Critical Path of UX activities
1 March 2011
Critical Path Method (CPM) is a common method of network project activities that must be completed on time in order for the project to meet its deadline. What are the benefits of this method? In its September 1963 issue, Harvard Business Review addressed the issue:“Recently added to the growing assortment of quantitative tools for business decision making is the Critical Path Method - a powerful but basically simple technique for analyzing, planning, and scheduling large, complex projects.”Since then, this method has established itself firmly in the theory and practice of project management.
In the context of User Experience (UX) activities, the visual representation of a website/application is called a network and consists of list activities and priorities. This visual representation allows each part to be related to the whole, allowing the website/application to be easily understood. It is essential that the priority relationships between the activities involved in the project are clearly defined and identified.To be able to achieve this, it’s always advisable to develop a clearly defined and detailed strategy, organize your thoughts and break the project into stages. Each stage has its specific steps, rules, and principles you need to follow to deliver the positive outcome efficiently.
In order to create the critical path the following questions should be answered:
What action you want your users to take? What you want them to do on your website/application?
What elements you want to display on the website/application?
Triggered by the answers, prioritize elements you wish to view, by visual importance. What’s the most important thing on the site? What’s the second most important? The third; and so on. Use wireframes (basic layout and structural guidelines) to connect the visual representation of a website/application to its information architecture.
Some tips for implementing critical paths in design
To create a great Navigation, the information architecture (IA) and the hierarchy of the website must support it. As the sitemap is developed, strive for “flat navigation,” where the user can access the deepest nested page in the site within one to two clicks.

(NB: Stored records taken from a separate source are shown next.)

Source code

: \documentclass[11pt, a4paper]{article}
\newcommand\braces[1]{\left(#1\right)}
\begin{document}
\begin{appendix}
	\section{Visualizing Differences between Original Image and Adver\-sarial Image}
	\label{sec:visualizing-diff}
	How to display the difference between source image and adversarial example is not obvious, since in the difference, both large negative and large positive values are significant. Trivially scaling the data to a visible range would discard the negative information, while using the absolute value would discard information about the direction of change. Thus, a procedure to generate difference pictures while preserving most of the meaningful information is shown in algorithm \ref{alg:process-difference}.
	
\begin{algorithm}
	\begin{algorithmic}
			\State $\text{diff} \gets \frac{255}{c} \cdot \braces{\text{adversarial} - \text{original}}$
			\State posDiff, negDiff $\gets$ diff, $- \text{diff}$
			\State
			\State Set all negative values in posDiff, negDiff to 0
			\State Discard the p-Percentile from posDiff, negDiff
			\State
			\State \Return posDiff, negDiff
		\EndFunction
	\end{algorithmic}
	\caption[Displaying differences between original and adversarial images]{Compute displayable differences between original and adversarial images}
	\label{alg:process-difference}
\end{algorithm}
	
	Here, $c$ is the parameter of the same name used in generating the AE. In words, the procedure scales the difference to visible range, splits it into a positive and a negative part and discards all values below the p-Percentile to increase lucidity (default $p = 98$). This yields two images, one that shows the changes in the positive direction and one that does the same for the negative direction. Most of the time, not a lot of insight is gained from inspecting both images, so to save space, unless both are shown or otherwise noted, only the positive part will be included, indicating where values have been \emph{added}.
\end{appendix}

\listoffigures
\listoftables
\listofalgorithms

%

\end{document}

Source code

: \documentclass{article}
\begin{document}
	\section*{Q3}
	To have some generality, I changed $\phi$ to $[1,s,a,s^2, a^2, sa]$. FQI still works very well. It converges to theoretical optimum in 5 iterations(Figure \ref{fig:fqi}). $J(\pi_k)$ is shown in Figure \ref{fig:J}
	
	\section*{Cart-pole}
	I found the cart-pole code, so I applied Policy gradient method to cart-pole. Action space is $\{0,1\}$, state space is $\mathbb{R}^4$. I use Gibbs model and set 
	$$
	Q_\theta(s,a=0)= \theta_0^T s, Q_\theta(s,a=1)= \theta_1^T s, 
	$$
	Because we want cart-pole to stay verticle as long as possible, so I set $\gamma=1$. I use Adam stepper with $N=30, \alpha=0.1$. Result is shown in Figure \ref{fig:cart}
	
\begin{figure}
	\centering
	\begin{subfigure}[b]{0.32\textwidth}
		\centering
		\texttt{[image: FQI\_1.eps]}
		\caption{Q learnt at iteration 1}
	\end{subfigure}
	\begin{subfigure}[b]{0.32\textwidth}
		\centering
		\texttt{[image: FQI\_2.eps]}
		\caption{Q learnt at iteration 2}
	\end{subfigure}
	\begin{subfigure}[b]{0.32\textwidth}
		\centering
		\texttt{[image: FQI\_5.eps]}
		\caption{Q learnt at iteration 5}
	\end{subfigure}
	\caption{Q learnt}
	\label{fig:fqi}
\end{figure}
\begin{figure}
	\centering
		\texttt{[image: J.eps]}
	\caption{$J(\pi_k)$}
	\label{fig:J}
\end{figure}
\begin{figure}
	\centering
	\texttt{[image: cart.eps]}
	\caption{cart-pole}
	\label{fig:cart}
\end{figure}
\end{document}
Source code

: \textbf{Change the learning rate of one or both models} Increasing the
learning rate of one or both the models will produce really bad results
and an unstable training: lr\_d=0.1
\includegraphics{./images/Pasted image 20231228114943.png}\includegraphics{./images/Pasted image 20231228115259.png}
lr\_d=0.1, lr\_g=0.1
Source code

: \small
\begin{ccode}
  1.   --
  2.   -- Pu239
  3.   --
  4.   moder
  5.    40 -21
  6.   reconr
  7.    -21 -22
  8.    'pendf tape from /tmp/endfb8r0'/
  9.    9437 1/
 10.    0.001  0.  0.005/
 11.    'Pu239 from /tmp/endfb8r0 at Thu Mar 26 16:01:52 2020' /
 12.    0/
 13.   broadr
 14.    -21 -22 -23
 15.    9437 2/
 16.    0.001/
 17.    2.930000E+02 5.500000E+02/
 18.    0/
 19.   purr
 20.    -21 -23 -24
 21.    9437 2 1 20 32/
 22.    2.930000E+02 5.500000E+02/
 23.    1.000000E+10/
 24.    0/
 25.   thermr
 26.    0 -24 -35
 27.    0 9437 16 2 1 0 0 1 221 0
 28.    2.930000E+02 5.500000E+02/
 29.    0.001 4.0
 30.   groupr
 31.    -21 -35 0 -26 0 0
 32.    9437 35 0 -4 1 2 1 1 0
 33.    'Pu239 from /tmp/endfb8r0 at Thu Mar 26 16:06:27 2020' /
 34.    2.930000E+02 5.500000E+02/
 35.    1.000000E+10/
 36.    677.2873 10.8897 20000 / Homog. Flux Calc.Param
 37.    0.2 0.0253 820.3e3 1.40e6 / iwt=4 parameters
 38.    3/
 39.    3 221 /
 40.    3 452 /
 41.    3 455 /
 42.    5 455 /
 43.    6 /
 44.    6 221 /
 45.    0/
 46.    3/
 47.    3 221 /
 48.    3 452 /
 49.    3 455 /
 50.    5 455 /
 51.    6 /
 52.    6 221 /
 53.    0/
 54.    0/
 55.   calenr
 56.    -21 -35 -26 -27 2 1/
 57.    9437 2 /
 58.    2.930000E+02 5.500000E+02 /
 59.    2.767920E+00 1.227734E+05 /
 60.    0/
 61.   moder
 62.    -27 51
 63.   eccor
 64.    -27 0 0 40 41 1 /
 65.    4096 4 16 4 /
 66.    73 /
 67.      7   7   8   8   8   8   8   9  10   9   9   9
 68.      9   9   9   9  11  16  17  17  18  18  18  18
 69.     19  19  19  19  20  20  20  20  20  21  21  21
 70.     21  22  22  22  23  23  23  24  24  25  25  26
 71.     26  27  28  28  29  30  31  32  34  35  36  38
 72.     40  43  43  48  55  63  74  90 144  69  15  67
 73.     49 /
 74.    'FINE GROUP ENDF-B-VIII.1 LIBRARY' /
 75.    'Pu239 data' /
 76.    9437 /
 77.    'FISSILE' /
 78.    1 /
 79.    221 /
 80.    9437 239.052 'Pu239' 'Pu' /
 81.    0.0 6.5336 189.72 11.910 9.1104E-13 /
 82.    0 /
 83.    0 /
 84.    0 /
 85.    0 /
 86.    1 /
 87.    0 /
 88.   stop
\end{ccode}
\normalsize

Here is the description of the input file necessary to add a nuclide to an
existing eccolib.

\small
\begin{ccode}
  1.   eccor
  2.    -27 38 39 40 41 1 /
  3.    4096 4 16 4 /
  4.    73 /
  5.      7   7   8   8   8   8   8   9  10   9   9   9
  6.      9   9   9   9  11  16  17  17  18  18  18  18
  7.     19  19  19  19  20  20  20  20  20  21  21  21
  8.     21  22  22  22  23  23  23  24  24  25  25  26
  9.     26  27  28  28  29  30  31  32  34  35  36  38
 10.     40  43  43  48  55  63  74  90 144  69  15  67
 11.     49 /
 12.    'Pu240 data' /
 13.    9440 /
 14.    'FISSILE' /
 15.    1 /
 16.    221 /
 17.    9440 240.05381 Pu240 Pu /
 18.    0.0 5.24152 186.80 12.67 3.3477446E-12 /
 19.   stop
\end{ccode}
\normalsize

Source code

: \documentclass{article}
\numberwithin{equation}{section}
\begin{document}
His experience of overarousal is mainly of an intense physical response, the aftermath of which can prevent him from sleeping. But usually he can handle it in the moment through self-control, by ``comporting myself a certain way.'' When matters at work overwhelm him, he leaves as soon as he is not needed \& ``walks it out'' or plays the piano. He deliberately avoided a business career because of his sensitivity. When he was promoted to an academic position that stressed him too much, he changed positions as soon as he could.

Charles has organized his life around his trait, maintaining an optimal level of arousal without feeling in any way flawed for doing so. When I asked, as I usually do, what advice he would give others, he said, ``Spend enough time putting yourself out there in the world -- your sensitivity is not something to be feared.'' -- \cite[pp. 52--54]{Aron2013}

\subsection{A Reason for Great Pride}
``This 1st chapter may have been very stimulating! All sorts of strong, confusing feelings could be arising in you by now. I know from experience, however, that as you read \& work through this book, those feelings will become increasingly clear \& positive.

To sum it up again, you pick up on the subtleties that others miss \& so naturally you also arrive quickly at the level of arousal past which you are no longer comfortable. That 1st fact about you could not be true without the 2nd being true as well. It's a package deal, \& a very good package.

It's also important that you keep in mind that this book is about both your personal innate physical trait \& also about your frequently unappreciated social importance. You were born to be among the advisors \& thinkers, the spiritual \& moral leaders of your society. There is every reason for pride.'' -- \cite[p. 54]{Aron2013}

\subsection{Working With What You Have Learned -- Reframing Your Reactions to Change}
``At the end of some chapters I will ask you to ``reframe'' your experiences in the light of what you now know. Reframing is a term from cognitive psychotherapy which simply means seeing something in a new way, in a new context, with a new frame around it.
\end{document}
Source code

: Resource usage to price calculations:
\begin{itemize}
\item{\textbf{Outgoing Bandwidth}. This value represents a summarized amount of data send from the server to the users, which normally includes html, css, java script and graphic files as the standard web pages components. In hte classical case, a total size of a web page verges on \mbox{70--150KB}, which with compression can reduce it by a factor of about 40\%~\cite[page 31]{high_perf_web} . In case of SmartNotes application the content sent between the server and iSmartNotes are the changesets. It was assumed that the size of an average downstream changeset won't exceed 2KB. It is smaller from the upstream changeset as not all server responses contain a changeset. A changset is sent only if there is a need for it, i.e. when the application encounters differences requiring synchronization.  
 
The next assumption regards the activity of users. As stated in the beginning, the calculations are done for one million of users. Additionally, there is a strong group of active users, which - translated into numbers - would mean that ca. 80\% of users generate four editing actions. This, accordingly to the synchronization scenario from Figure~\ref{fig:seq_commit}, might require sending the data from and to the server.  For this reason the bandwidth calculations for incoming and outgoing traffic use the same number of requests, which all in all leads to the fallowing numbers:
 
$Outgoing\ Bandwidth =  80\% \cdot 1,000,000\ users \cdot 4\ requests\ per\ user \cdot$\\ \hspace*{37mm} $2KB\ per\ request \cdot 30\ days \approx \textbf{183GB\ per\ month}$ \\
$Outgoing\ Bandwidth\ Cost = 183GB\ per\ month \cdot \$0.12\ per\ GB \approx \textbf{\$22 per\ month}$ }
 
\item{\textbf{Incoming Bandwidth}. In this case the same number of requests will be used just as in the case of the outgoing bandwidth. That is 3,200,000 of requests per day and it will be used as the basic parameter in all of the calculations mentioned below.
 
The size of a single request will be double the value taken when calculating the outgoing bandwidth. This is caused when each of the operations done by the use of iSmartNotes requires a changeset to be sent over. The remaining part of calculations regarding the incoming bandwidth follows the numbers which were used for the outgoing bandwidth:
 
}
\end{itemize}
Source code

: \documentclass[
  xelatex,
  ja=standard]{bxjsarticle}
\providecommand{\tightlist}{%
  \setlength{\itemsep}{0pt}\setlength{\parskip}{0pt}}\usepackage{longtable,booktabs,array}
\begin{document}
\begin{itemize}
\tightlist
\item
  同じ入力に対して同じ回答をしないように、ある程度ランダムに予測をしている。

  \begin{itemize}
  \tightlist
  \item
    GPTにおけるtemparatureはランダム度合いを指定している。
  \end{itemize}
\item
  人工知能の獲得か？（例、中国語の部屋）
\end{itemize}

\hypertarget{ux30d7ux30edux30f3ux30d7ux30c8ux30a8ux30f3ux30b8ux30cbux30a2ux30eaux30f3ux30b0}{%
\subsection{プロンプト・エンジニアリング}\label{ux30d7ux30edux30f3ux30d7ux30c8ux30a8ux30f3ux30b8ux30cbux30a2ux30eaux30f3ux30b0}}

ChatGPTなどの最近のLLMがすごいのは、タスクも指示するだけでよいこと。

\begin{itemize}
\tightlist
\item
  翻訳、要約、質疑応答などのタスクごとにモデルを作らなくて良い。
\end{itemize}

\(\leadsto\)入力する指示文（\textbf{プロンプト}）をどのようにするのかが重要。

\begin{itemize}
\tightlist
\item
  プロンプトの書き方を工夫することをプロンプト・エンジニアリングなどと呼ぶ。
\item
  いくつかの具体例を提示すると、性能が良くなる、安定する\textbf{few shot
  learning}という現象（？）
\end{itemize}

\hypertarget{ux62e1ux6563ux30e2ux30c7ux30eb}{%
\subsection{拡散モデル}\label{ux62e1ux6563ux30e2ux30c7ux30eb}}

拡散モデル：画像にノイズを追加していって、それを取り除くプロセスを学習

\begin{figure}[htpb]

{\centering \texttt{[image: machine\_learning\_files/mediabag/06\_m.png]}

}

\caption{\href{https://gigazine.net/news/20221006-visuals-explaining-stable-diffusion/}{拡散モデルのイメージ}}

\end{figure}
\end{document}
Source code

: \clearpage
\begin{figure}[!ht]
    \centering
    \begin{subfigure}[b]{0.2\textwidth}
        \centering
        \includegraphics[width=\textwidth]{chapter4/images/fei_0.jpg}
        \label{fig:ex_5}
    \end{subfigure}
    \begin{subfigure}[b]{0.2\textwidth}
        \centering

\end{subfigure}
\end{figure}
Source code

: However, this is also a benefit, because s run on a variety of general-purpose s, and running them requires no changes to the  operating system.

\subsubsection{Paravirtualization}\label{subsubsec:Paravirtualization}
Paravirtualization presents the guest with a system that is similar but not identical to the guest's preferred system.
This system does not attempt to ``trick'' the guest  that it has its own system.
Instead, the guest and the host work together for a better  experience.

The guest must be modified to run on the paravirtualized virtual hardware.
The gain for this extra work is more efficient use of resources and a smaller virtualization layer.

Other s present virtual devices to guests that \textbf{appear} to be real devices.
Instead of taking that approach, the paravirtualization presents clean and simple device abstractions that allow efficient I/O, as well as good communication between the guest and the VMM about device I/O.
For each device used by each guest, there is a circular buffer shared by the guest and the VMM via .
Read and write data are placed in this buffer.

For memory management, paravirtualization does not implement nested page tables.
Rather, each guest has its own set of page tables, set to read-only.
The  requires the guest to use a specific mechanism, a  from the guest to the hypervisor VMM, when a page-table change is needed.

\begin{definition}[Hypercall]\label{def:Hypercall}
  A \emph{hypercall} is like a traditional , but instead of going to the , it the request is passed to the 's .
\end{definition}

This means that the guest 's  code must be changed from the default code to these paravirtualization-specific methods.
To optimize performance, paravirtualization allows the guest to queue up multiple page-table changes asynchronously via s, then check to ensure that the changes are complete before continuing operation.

Use links labels and concepts that are meaningful, understandable, and easily differentiated by users. Users should be able to look at each link and learn something about the link’s destination.
Buttons communicate actions that users can take. Buttons allow users to take actions, and make choices, with a single click. They are typically placed throughout the page interface, and they should be easily findable and identifiable while indicating the action they allow a user to complete.
Icons can be a great addition to design and would strongly recommend using them in context to communicate something. They are easily recognizable and easy to remember.
Forms are extremely useful tools for gathering user information and encouraging interaction on the site.
Prototype - The goal of prototyping is to create a user interface that looks and behaves as if it's been fully implemented. In reality, the prototype will support only specific critical user path but because we ask users to carry out these very tasks they often believe they are working with a real website/application.
Observe users in action
Measuring how successful UX cannot be left until the final website/application is complete and ready for launch. The key to an effective user-friendly site is testing each stage of the path during the design, development and implementation process. User testing is critical to UX activities.User testing means giving one or more users access to a website or prototype and observing how they behave when using it. The purpose of this is to discover problems and gain insights that can be used to improve the final website/application.Of course, in the real world, time and budget limitations will undoubtedly have an impact on how much you can test, but our goal should always be to maximize testing, in whichever way you can.